PROBLEM =
Write out the following listing's lines from the one with "any algorithm under" to the one with "- [Algorithms and", exactly, with both included and no others.

Segment Start: DATA FOR REVIEW

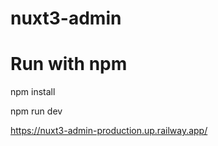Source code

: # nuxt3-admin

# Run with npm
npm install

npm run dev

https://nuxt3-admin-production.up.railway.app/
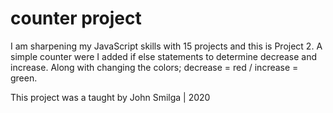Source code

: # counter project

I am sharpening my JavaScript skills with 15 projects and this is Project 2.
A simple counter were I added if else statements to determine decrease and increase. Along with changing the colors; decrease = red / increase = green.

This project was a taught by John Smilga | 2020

Segment End: DATA FOR REVIEW
Segment Start: DATA FOR REVIEW

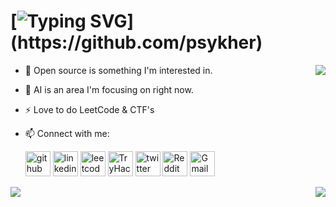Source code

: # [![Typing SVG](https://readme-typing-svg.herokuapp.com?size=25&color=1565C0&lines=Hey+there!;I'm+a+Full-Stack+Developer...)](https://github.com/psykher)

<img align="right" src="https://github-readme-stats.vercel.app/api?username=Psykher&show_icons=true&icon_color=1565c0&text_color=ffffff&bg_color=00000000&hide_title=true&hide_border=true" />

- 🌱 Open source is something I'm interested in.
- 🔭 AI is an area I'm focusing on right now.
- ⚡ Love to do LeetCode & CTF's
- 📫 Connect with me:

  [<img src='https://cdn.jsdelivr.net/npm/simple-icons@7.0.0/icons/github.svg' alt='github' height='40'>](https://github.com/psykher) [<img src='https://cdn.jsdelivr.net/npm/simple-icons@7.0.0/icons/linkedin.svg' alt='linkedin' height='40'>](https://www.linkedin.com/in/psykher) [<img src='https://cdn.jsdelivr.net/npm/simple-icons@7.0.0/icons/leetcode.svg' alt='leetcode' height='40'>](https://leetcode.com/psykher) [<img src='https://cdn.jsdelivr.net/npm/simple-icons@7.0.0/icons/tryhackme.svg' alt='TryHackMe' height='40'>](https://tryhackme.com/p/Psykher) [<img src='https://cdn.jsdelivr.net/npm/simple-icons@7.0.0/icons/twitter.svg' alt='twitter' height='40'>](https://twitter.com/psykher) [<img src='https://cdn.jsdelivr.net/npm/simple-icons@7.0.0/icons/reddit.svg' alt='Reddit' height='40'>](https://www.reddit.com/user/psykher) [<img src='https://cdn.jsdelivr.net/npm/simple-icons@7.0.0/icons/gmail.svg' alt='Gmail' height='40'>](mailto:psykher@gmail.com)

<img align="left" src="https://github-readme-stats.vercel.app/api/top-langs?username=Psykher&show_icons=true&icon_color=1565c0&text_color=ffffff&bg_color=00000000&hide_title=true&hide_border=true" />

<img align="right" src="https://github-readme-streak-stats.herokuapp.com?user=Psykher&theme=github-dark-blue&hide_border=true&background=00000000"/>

Segment End: DATA FOR REVIEW
Segment Start: DATA FOR REVIEW

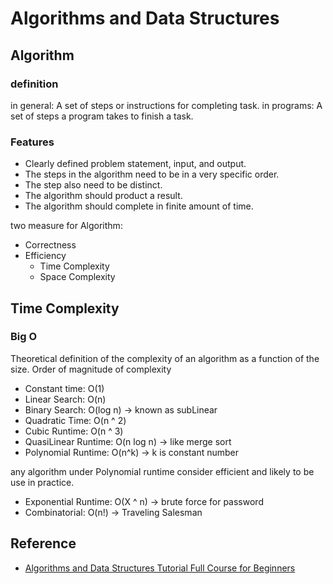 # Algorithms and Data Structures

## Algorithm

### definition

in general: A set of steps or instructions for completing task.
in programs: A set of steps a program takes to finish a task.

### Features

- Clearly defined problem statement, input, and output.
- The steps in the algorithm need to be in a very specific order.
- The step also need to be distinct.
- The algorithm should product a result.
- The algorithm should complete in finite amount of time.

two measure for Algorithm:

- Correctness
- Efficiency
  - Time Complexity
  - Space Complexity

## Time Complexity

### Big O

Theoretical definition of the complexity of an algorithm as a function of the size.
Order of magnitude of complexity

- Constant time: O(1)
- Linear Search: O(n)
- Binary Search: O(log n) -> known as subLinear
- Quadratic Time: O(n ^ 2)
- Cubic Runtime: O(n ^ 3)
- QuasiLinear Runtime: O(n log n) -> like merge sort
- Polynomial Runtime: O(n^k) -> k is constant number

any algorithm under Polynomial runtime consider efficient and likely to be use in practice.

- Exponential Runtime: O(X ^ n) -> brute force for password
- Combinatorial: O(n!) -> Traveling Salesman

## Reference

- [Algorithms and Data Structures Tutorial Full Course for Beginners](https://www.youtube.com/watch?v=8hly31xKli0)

Segment End: DATA FOR REVIEW

REPLY TO THE EXERCISE =
any algorithm under Polynomial runtime consider efficient and likely to be use in practice.

- Exponential Runtime: O(X ^ n) -> brute force for password
- Combinatorial: O(n!) -> Traveling Salesman

## Reference

- [Algorithms and Data Structures Tutorial Full Course for Beginners](https://www.youtube.com/watch?v=8hly31xKli0)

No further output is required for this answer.